____ RAW DATA

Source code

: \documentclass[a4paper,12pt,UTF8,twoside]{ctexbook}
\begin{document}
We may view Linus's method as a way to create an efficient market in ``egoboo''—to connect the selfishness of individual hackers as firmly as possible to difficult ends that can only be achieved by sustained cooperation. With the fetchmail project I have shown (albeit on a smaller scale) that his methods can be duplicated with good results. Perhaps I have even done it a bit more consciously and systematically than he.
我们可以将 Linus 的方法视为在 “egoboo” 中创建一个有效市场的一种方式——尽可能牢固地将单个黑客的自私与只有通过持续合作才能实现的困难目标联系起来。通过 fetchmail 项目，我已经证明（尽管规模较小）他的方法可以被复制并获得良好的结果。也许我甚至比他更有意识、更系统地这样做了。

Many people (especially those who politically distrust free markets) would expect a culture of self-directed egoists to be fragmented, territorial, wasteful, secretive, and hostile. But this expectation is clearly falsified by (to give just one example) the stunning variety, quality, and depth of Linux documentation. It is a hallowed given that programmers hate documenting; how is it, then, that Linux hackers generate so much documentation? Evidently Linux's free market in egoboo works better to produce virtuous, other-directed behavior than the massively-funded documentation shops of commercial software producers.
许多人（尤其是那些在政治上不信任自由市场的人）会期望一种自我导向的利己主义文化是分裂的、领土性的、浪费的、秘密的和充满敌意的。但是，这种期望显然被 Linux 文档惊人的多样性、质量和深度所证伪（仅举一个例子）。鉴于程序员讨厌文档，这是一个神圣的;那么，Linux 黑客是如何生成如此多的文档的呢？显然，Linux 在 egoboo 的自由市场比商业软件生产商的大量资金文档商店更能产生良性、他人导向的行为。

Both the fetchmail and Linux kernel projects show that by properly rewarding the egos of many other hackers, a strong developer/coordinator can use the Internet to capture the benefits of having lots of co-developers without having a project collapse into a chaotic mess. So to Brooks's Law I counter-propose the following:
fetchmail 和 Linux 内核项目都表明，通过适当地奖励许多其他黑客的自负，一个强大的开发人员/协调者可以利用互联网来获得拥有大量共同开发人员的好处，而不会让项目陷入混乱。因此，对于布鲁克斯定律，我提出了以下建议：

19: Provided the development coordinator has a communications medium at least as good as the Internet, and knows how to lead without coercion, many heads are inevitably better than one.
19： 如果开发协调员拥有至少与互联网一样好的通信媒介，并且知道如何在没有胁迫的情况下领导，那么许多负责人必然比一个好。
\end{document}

________

Retype the entries in full. Keep every line identical.

Source code

: \documentclass[a4paper,12pt,UTF8,twoside]{ctexbook}
\begin{document}
We may view Linus's method as a way to create an efficient market in ``egoboo''—to connect the selfishness of individual hackers as firmly as possible to difficult ends that can only be achieved by sustained cooperation. With the fetchmail project I have shown (albeit on a smaller scale) that his methods can be duplicated with good results. Perhaps I have even done it a bit more consciously and systematically than he.
我们可以将 Linus 的方法视为在 “egoboo” 中创建一个有效市场的一种方式——尽可能牢固地将单个黑客的自私与只有通过持续合作才能实现的困难目标联系起来。通过 fetchmail 项目，我已经证明（尽管规模较小）他的方法可以被复制并获得良好的结果。也许我甚至比他更有意识、更系统地这样做了。

Many people (especially those who politically distrust free markets) would expect a culture of self-directed egoists to be fragmented, territorial, wasteful, secretive, and hostile. But this expectation is clearly falsified by (to give just one example) the stunning variety, quality, and depth of Linux documentation. It is a hallowed given that programmers hate documenting; how is it, then, that Linux hackers generate so much documentation? Evidently Linux's free market in egoboo works better to produce virtuous, other-directed behavior than the massively-funded documentation shops of commercial software producers.
许多人（尤其是那些在政治上不信任自由市场的人）会期望一种自我导向的利己主义文化是分裂的、领土性的、浪费的、秘密的和充满敌意的。但是，这种期望显然被 Linux 文档惊人的多样性、质量和深度所证伪（仅举一个例子）。鉴于程序员讨厌文档，这是一个神圣的;那么，Linux 黑客是如何生成如此多的文档的呢？显然，Linux 在 egoboo 的自由市场比商业软件生产商的大量资金文档商店更能产生良性、他人导向的行为。

Both the fetchmail and Linux kernel projects show that by properly rewarding the egos of many other hackers, a strong developer/coordinator can use the Internet to capture the benefits of having lots of co-developers without having a project collapse into a chaotic mess. So to Brooks's Law I counter-propose the following:
fetchmail 和 Linux 内核项目都表明，通过适当地奖励许多其他黑客的自负，一个强大的开发人员/协调者可以利用互联网来获得拥有大量共同开发人员的好处，而不会让项目陷入混乱。因此，对于布鲁克斯定律，我提出了以下建议：

19: Provided the development coordinator has a communications medium at least as good as the Internet, and knows how to lead without coercion, many heads are inevitably better than one.
19： 如果开发协调员拥有至少与互联网一样好的通信媒介，并且知道如何在没有胁迫的情况下领导，那么许多负责人必然比一个好。
\end{document}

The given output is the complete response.